··· Records supplied ···
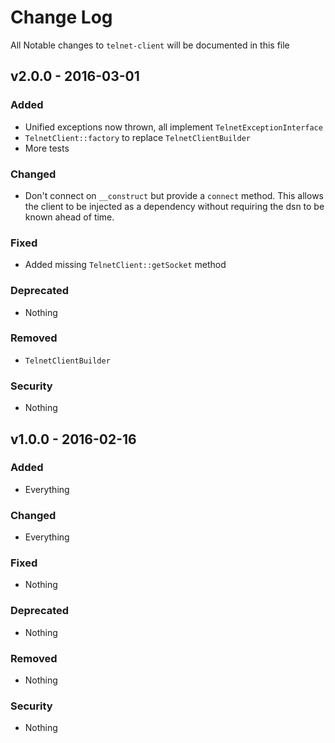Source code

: # Change Log

All Notable changes to `telnet-client` will be documented in this file

## v2.0.0 - 2016-03-01

### Added
- Unified exceptions now thrown, all implement `TelnetExceptionInterface`
- `TelnetClient::factory` to replace `TelnetClientBuilder`
- More tests

### Changed
- Don't connect on `__construct` but provide a `connect` method. This allows the client to be injected as a dependency without requiring the dsn to be known ahead of time.

### Fixed
- Added missing `TelnetClient::getSocket` method

### Deprecated
- Nothing

### Removed
- `TelnetClientBuilder`

### Security
- Nothing


## v1.0.0 - 2016-02-16

### Added
- Everything

### Changed
- Everything

### Fixed
- Nothing

### Deprecated
- Nothing

### Removed
- Nothing

### Security
- Nothing

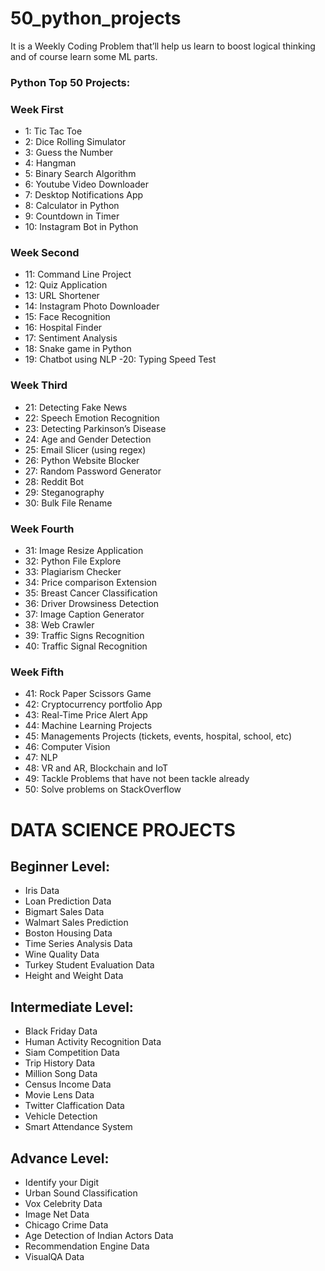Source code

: # 50_python_projects

It is a Weekly Coding Problem that’ll help us learn to boost logical thinking and of course learn some ML parts.

### Python Top 50 Projects:
### Week First
  - 1: Tic Tac Toe
  - 2: Dice Rolling Simulator
  - 3: Guess the Number
  - 4: Hangman
  - 5: Binary Search Algorithm
  - 6: Youtube Video Downloader
  - 7: Desktop Notifications App
  - 8: Calculator in Python
  - 9: Countdown in Timer
  - 10: Instagram Bot in Python

### Week Second
  - 11: Command Line Project
  - 12: Quiz Application
  - 13: URL Shortener
  - 14: Instagram Photo Downloader
  - 15: Face Recognition
  - 16: Hospital Finder
  - 17: Sentiment Analysis
  - 18: Snake game in Python
  - 19: Chatbot using NLP
  -20: Typing Speed Test

### Week Third
  - 21: Detecting Fake News
  - 22: Speech Emotion Recognition
  - 23: Detecting Parkinson’s Disease
  - 24: Age and Gender Detection
  - 25: Email Slicer (using regex)
  - 26: Python Website Blocker
  - 27: Random Password Generator
  - 28: Reddit Bot
  - 29: Steganography
  - 30: Bulk File Rename

### Week Fourth
  - 31: Image Resize Application
  - 32: Python File Explore
  - 33: Plagiarism Checker
  - 34: Price comparison     Extension
  - 35: Breast Cancer Classification
  - 36: Driver Drowsiness Detection
  - 37: Image Caption Generator
  - 38: Web Crawler
  - 39: Traffic Signs Recognition
  - 40: Traffic Signal Recognition

### Week Fifth
  - 41: Rock Paper Scissors Game
  - 42: Cryptocurrency portfolio App
  - 43: Real-Time Price Alert App
  - 44: Machine Learning Projects
  - 45: Managements Projects (tickets, events, hospital, school, etc)
  - 46: Computer Vision
  - 47: NLP
  - 48: VR and AR, Blockchain and IoT
  - 49: Tackle Problems that have not been tackle already
  - 50: Solve problems on StackOverflow
                   
# DATA SCIENCE PROJECTS
## Beginner Level:     
  - Iris Data
  - Loan Prediction Data
  - Bigmart Sales Data
  - Walmart Sales Prediction
  - Boston Housing Data
  - Time Series Analysis Data
  - Wine Quality Data
  - Turkey Student Evaluation Data
  - Height and Weight Data
 
## Intermediate Level: 
  - Black Friday Data
  - Human Activity Recognition Data
  - Siam Competition Data
  - Trip History Data
  - Million Song Data
  - Census Income Data
  - Movie Lens Data
  - Twitter Claffication Data
  - Vehicle Detection
  - Smart Attendance System

## Advance Level:
  - Identify your Digit
  - Urban Sound Classification
  - Vox Celebrity Data
  - Image Net Data
  - Chicago Crime Data
  - Age Detection of Indian Actors Data
  - Recommendation Engine Data
  - VisualQA Data

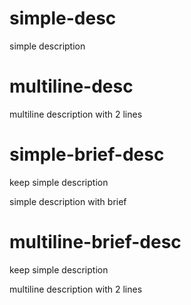 # simple-desc
simple description

# multiline-desc
multiline description
with 2 lines

# simple-brief-desc
keep simple description

simple description with brief

# multiline-brief-desc
keep simple description

multiline description
with 2 lines

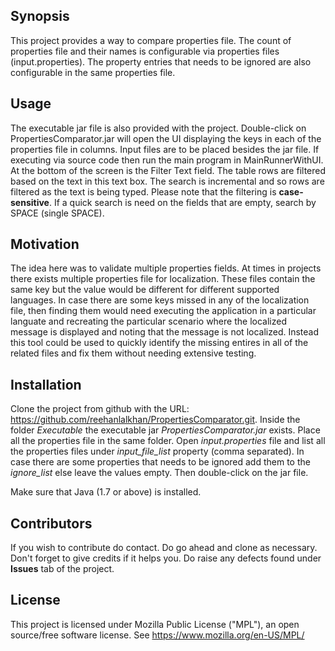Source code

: ## Synopsis

This project provides a way to compare properties file. The count of properties file and their names is configurable via properties files (input.properties). The property entries that needs to be ignored are also configurable in the same properties file.

## Usage

The executable jar file is also provided with the project. Double-click on PropertiesComparator.jar will open the UI displaying the keys in each of the properties file in columns. Input files are to be placed besides the jar file. If executing via source code then run the main program in MainRunnerWithUI. At the bottom of the screen is the Filter Text field. The table rows are filtered based on the text in this text box. The search is incremental and so rows are filtered as the text is being typed. Please note that the filtering is **case-sensitive**. If a quick search is need on the fields that are empty, search by SPACE (single SPACE).

## Motivation

The idea here was to validate multiple properties fields. At times in projects there exists multiple properties file for localization. These files contain the same key but the value would be different for different supported languages. In case there are some keys missed in any of the localization file, then finding them would need executing the application in a particular languate and recreating the particular scenario where the localized message is displayed and noting that the message is not localized. Instead this tool could be used to quickly identify the missing entires in all of the related files and fix them without needing extensive testing.

## Installation

Clone the project from github with the URL: https://github.com/reehanlalkhan/PropertiesComparator.git. Inside the folder *Executable* the executable jar _PropertiesComparator.jar_ exists. Place all the properties file in the same folder. Open *input.properties* file and list all the properties files under *input_file_list* property (comma separated). In case there are some properties that needs to be ignored add them to the *ignore_list* else leave the values empty. Then double-click on the jar file.

Make sure that Java (1.7 or above) is installed.

## Contributors

If you wish to contribute do contact. Do go ahead and clone as necessary. Don't forget to give credits if it helps you. Do raise any defects found under **Issues** tab of the project.

## License

This project is licensed under Mozilla Public License ("MPL"), an open source/free software license. See https://www.mozilla.org/en-US/MPL/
···
**Work instructions**
Please transcribe only the lines in the records above running from the line that has "- 3: Guess the Number" through the line that has "- 16: Hospital Finder", both included, exactly as they appear.

**Result for this exercise**
  - 3: Guess the Number
  - 4: Hangman
  - 5: Binary Search Algorithm
  - 6: Youtube Video Downloader
  - 7: Desktop Notifications App
  - 8: Calculator in Python
  - 9: Countdown in Timer
  - 10: Instagram Bot in Python

### Week Second
  - 11: Command Line Project
  - 12: Quiz Application
  - 13: URL Shortener
  - 14: Instagram Photo Downloader
  - 15: Face Recognition
  - 16: Hospital Finder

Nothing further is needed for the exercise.